Problem details:
Using the data below, work out how many lines contain the word "recently", then state that number without comment.

Start of Task input

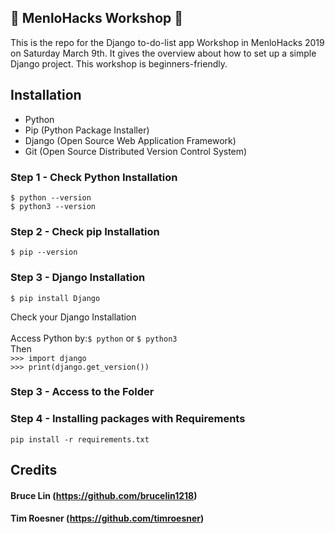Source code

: ## :wrench: MenloHacks Workshop :hammer:

This is the repo for the Django to-do-list app Workshop in MenloHacks 2019 on Saturday March 9th.
It gives the overview about how to set up a simple Django project. This workshop is beginners-friendly.

## Installation
* Python
* Pip (Python Package Installer)
* Django (Open Source Web Application Framework)
* Git (Open Source Distributed Version Control System)

### Step 1 - Check Python Installation<br>
`$ python --version`<br>
`$ python3 --version`

### Step 2 - Check pip Installation<br>
`$ pip --version`

### Step 3 - Django Installation
`$ pip install Django`

Check your Django Installation<br><br>
Access Python by:`$ python` or `$ python3`<br>
Then<br>
`>>> import django`<br>
`>>> print(django.get_version())`<br>

### Step 3 - Access to the Folder

### Step 4 - Installing packages with Requirements
`pip install -r requirements.txt`


## Credits

#### Bruce Lin (https://github.com/brucelin1218)
#### Tim Roesner (https://github.com/timroesner)

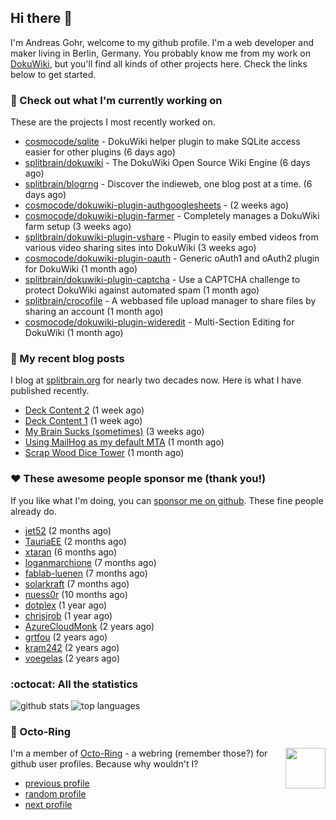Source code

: ## Hi there :wave:

I'm Andreas Gohr, welcome to my github profile. I'm a web developer and maker living in Berlin, Germany. You probably know me from my work on [DokuWiki](https://github.com/splitbrain/dokuwiki), but you'll find all kinds of other projects here. Check the links below to get started.

### :hammer: Check out what I'm currently working on

These are the projects I most recently worked on.


- [cosmocode/sqlite](https://github.com/cosmocode/sqlite) - DokuWiki helper plugin to make SQLite access easier for other plugins (6 days ago)
- [splitbrain/dokuwiki](https://github.com/splitbrain/dokuwiki) - The DokuWiki Open Source Wiki Engine (6 days ago)
- [splitbrain/blogrng](https://github.com/splitbrain/blogrng) - Discover the indieweb, one blog post at a time. (6 days ago)
- [cosmocode/dokuwiki-plugin-authgooglesheets](https://github.com/cosmocode/dokuwiki-plugin-authgooglesheets) -  (2 weeks ago)
- [cosmocode/dokuwiki-plugin-farmer](https://github.com/cosmocode/dokuwiki-plugin-farmer) - Completely manages a DokuWiki farm setup (3 weeks ago)
- [splitbrain/dokuwiki-plugin-vshare](https://github.com/splitbrain/dokuwiki-plugin-vshare) - Plugin to easily embed videos from various video sharing sites into DokuWiki (3 weeks ago)
- [cosmocode/dokuwiki-plugin-oauth](https://github.com/cosmocode/dokuwiki-plugin-oauth) - Generic oAuth1 and oAuth2 plugin for DokuWiki (1 month ago)
- [splitbrain/dokuwiki-plugin-captcha](https://github.com/splitbrain/dokuwiki-plugin-captcha) - Use a CAPTCHA challenge to protect DokuWiki against automated spam (1 month ago)
- [splitbrain/crocofile](https://github.com/splitbrain/crocofile) - A webbased file upload manager to share files by sharing an account (1 month ago)
- [cosmocode/dokuwiki-plugin-wideredit](https://github.com/cosmocode/dokuwiki-plugin-wideredit) - Multi-Section Editing for DokuWiki (1 month ago)

### :scroll: My recent blog posts

I blog at [splitbrain.org](https://www.splitbrain.org) for nearly two decades now. Here is what I have published recently.


- [Deck Content 2](https://www.splitbrain.org/blog/2022-05/25b_deck_content_2) (1 week ago)
- [Deck Content 1](https://www.splitbrain.org/blog/2022-05/25_deck_content_1) (1 week ago)
- [My Brain Sucks (sometimes)](https://www.splitbrain.org/blog/2022-05/14-my_brain_sucks_sometimes) (3 weeks ago)
- [Using MailHog as my default MTA](https://www.splitbrain.org/blog/2022-05/03-mailhog_as_default_mta) (1 month ago)
- [Scrap Wood Dice Tower](https://www.splitbrain.org/blog/2022-04/22-scrap_wood_dice_tower) (1 month ago)

### :hearts:️ These awesome people sponsor me (thank you!)

If you like what I'm doing, you can [sponsor me on github](https://github.com/sponsors/splitbrain). These fine people already do.


- [jet52](https://github.com/jet52) (2 months ago)
- [TauriaEE](https://github.com/TauriaEE) (2 months ago)
- [xtaran](https://github.com/xtaran) (6 months ago)
- [loganmarchione](https://github.com/loganmarchione) (7 months ago)
- [fablab-luenen](https://github.com/fablab-luenen) (7 months ago)
- [solarkraft](https://github.com/solarkraft) (7 months ago)
- [nuess0r](https://github.com/nuess0r) (10 months ago)
- [dotplex](https://github.com/dotplex) (1 year ago)
- [chrisjrob](https://github.com/chrisjrob) (1 year ago)
- [AzureCloudMonk](https://github.com/AzureCloudMonk) (2 years ago)
- [grtfou](https://github.com/grtfou) (2 years ago)
- [kram242](https://github.com/kram242) (2 years ago)
- [voegelas](https://github.com/voegelas) (2 years ago)

### :octocat: All the statistics

 ![github stats](https://github-readme-stats.vercel.app/api?username=splitbrain&show_icons=true&hide_title=true)
![top languages](https://github-readme-stats.vercel.app/api/top-langs/?username=splitbrain&layout=compact)


### :octopus: Octo-Ring

<img width="64" height="65" src="https://octo-ring.com/static/img/octo.png" align="right" alt="">

I'm a member of [Octo-Ring](https://octo-ring.com/) - a webring (remember those?) for github user profiles. Because why wouldn't I? 

* [previous profile](https://octo-ring.com/p/splitbrain/prev)
* [random profile](https://octo-ring.com/p/splitbrain/random)
* [next profile](https://octo-ring.com/p/splitbrain/next)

End of Task input

Response to the exercise:
2